About the Project
This project is one of the 2012 WISE Awards finalists.
Half The Sky (HTS) Little Sisters Preschools Program (LSP) recruits experienced teachers to implement a progressive curriculum for children in China’s welfare institutions. The curriculum is a combination of methods drawn from the Italian Reggio Emilia Approach, preschool teacher training in the United States, and the Chinese national education guidelines. The program is designed to prepare children (aged 2½ to 7 years old) to succeed in Chinese community schools and help them attain the positive sense of self, so often missing in institutionalized children.
Teachers support children in exploring and investigating concepts through many avenues and media. Long-term projects are particularly valuable for the children. They provide a way for them to work cooperatively and weave together their experiences from one day to the next in a continuous fabric of meaning that lends coherence and stability to their lives. This is often transformative for children living in institutions, as all have been abandoned and a large percentage have special needs. Historically, children in China’s institutions were mainly girls whereas now, more and more children with special needs start filling the country’s orphanages.
Context and Issue
The project strives to effect dramatic change within China’s child welfare sector. The Chinese government itself acknowledges: “Preschools are still the weakest part of our country’s education. Various problems include lack of teaching resources, inadequate investments, understaffing, underdeveloped management systems and imbalances between urban and rural areas. This situation is ostensibly worse within China’s welfare institutions. The project addresses the issue of pre-primary education from within, bringing resources directly to the institution, providing expertise and training, and engaging local institution leadership and government so that new approaches gain advocacy.
HTS seeks to alter the destiny of children who are at risk of never receiving a pre-primary education, and therefore at risk of being excluded from community primary schools, middle school education, high school education, college, and beyond. The project seeks to transform the educational rights of children who are institutionalized. It is based on the belief that each child has great potential no matter how severe the environment she or he is in. Central to this belief is the establishment of positive relationships between adults and children as the starting point to help children learn to trust the world, respect themselves and others, and believe in themselves.
Solution and Impact
The Little Sisters Preschools Program uniquely combines the recognized pedagogy with Chinese cultural and educational values, and international early childhood education training and best practices. This blended, inclusive approach enables staff to meet the needs of both healthy children as well as children with special needs. Before the project was established, a preschool curriculum of international standards and quality was not available to children living in China’s welfare institutions.

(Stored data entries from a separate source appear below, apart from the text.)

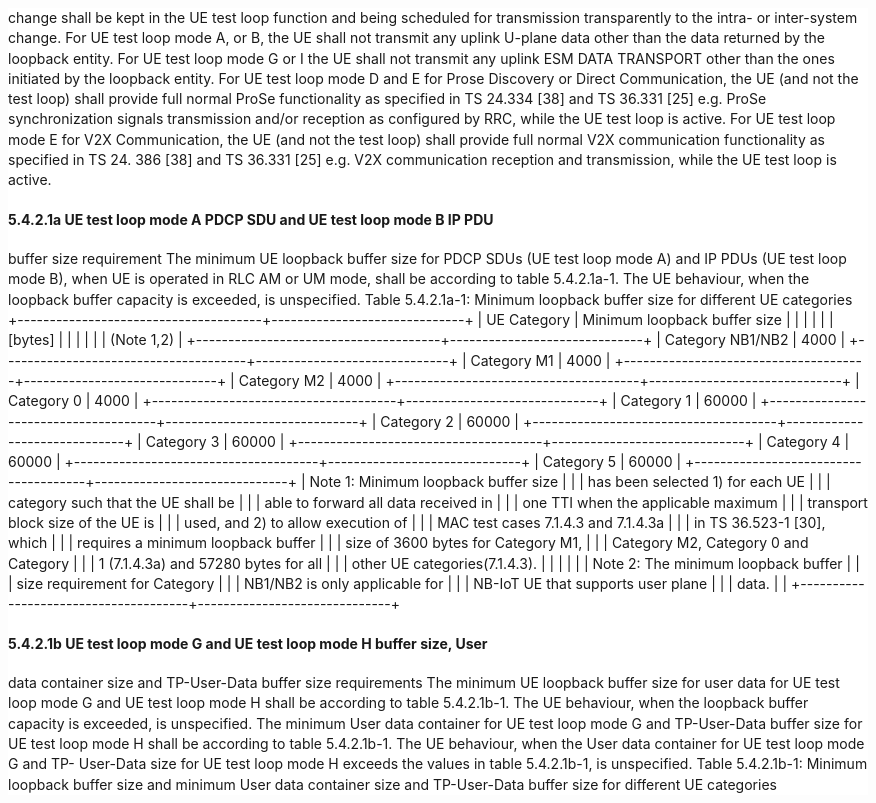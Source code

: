 change shall be kept in the UE test loop function and being scheduled for
transmission transparently to the intra- or inter-system change.
For UE test loop mode A, or B, the UE shall not transmit any uplink U-plane
data other than the data returned by the loopback entity.
For UE test loop mode G or I the UE shall not transmit any uplink ESM DATA
TRANSPORT other than the ones initiated by the loopback entity.
For UE test loop mode D and E for Prose Discovery or Direct Communication, the
UE (and not the test loop) shall provide full normal ProSe functionality as
specified in TS 24.334 [38] and TS 36.331 [25] e.g. ProSe synchronization
signals transmission and/or reception as configured by RRC, while the UE test
loop is active.
For UE test loop mode E for V2X Communication, the UE (and not the test loop)
shall provide full normal V2X communication functionality as specified in TS
24. 386 [38] and TS 36.331 [25] e.g. V2X communication reception and
transmission, while the UE test loop is active.
#### 5.4.2.1a UE test loop mode A PDCP SDU and UE test loop mode B IP PDU
buffer size requirement
The minimum UE loopback buffer size for PDCP SDUs (UE test loop mode A) and IP
PDUs (UE test loop mode B), when UE is operated in RLC AM or UM mode, shall be
according to table 5.4.2.1a-1. The UE behaviour, when the loopback buffer
capacity is exceeded, is unspecified.
Table 5.4.2.1a-1: Minimum loopback buffer size for different UE categories
+--------------------------------------+------------------------------+ | UE Category | Minimum loopback buffer size | | | | | | [bytes] | | | | | | (Note 1,2) | +--------------------------------------+------------------------------+ | Category NB1/NB2 | 4000 | +--------------------------------------+------------------------------+ | Category M1 | 4000 | +--------------------------------------+------------------------------+ | Category M2 | 4000 | +--------------------------------------+------------------------------+ | Category 0 | 4000 | +--------------------------------------+------------------------------+ | Category 1 | 60000 | +--------------------------------------+------------------------------+ | Category 2 | 60000 | +--------------------------------------+------------------------------+ | Category 3 | 60000 | +--------------------------------------+------------------------------+ | Category 4 | 60000 | +--------------------------------------+------------------------------+ | Category 5 | 60000 | +--------------------------------------+------------------------------+ | Note 1: Minimum loopback buffer size | | | has been selected 1) for each UE | | | category such that the UE shall be | | | able to forward all data received in | | | one TTI when the applicable maximum | | | transport block size of the UE is | | | used, and 2) to allow execution of | | | MAC test cases 7.1.4.3 and 7.1.4.3a | | | in TS 36.523-1 [30], which | | | requires a minimum loopback buffer | | | size of 3600 bytes for Category M1, | | | Category M2, Category 0 and Category | | | 1 (7.1.4.3a) and 57280 bytes for all | | | other UE categories(7.1.4.3). | | | | | | Note 2: The minimum loopback buffer | | | size requirement for Category | | | NB1/NB2 is only applicable for | | | NB-IoT UE that supports user plane | | | data. | | +--------------------------------------+------------------------------+
#### 5.4.2.1b UE test loop mode G and UE test loop mode H buffer size, User
data container size and TP-User-Data buffer size requirements
The minimum UE loopback buffer size for user data for UE test loop mode G and
UE test loop mode H shall be according to table 5.4.2.1b-1. The UE behaviour,
when the loopback buffer capacity is exceeded, is unspecified.
The minimum User data container for UE test loop mode G and TP-User-Data
buffer size for UE test loop mode H shall be according to table 5.4.2.1b-1.
The UE behaviour, when the User data container for UE test loop mode G and TP-
User-Data size for UE test loop mode H exceeds the values in table 5.4.2.1b-1,
is unspecified.
Table 5.4.2.1b-1: Minimum loopback buffer size and minimum User data container
size and TP-User-Data buffer size for different UE categories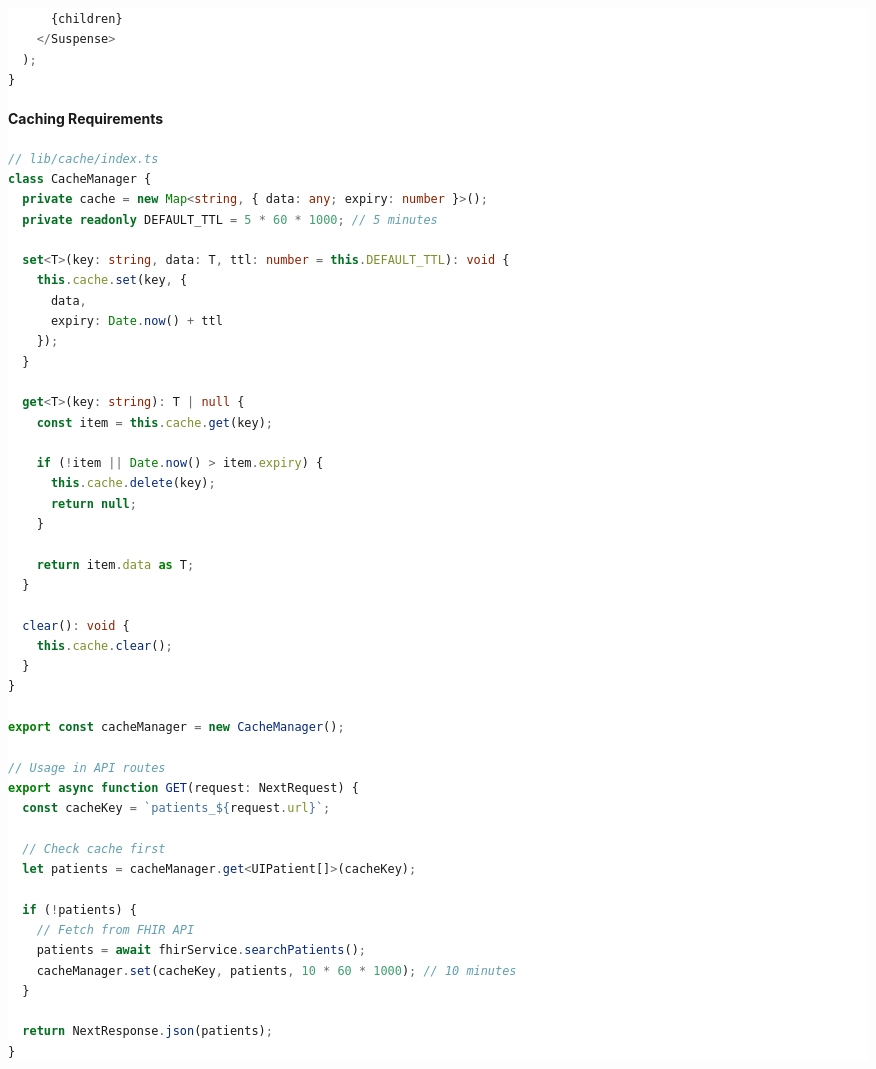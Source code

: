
 ```typescript
      {children}
    </Suspense>
  );
}
```

#### Caching Requirements
```typescript
// lib/cache/index.ts
class CacheManager {
  private cache = new Map<string, { data: any; expiry: number }>();
  private readonly DEFAULT_TTL = 5 * 60 * 1000; // 5 minutes
  
  set<T>(key: string, data: T, ttl: number = this.DEFAULT_TTL): void {
    this.cache.set(key, {
      data,
      expiry: Date.now() + ttl
    });
  }
  
  get<T>(key: string): T | null {
    const item = this.cache.get(key);
    
    if (!item || Date.now() > item.expiry) {
      this.cache.delete(key);
      return null;
    }
    
    return item.data as T;
  }
  
  clear(): void {
    this.cache.clear();
  }
}

export const cacheManager = new CacheManager();

// Usage in API routes
export async function GET(request: NextRequest) {
  const cacheKey = `patients_${request.url}`;
  
  // Check cache first
  let patients = cacheManager.get<UIPatient[]>(cacheKey);
  
  if (!patients) {
    // Fetch from FHIR API
    patients = await fhirService.searchPatients();
    cacheManager.set(cacheKey, patients, 10 * 60 * 1000); // 10 minutes
  }
  
  return NextResponse.json(patients);
}
```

In terms of reach, annually there are approximately 1,300 preschoolers enrolled in 45 Little Sisters Preschools being taught by over 340 HTS-trained teachers across China. The direct beneficiaries are children living in state-run welfare institutions throughout China, as well as the teachers HTS trains to teach and guide them.
Beginning in 2008 through to the present, HTS has disseminated and shared the educational practices of the Little Sisters Preschool Program with institutions throughout China. More recently, the dissemination of the project curricula and methodology is being conducted jointly with government partners through the Rainbow Program which was launched on Children’s Day in 2011.
As of year-end 2013, the organization has provided direct Rainbow Program training (in conjunction with the Chinese government) for over 5,300 caregivers in nearly 400 welfare institutions, directly impacting nearly 27,000 children.
Future Developments
HTS launched its first pilot preschool in June of 2000. The pilots were well received and the children showed such rapid and visible improvements that the programs were replicated across China and now operate at 45 institutions. Over the next five years, it is expected that the project will operate in a model center in every provincial capital of China, adding a minimum of nine additional institutions to the current 45 and directly touching the lives of up to 2,500 preschoolers a year.
Since HTS began its work, it has always been in partnership with the Chinese government. The expansion of the program can only be achieved through continued government and institution partnerships and key milestones in these relationships are crucial to the replication of the program. The organization will continue to work closely with its partners, and through training and support endeavor to reach every one of the nearly 300,000 preschool age children still living in welfare institutions.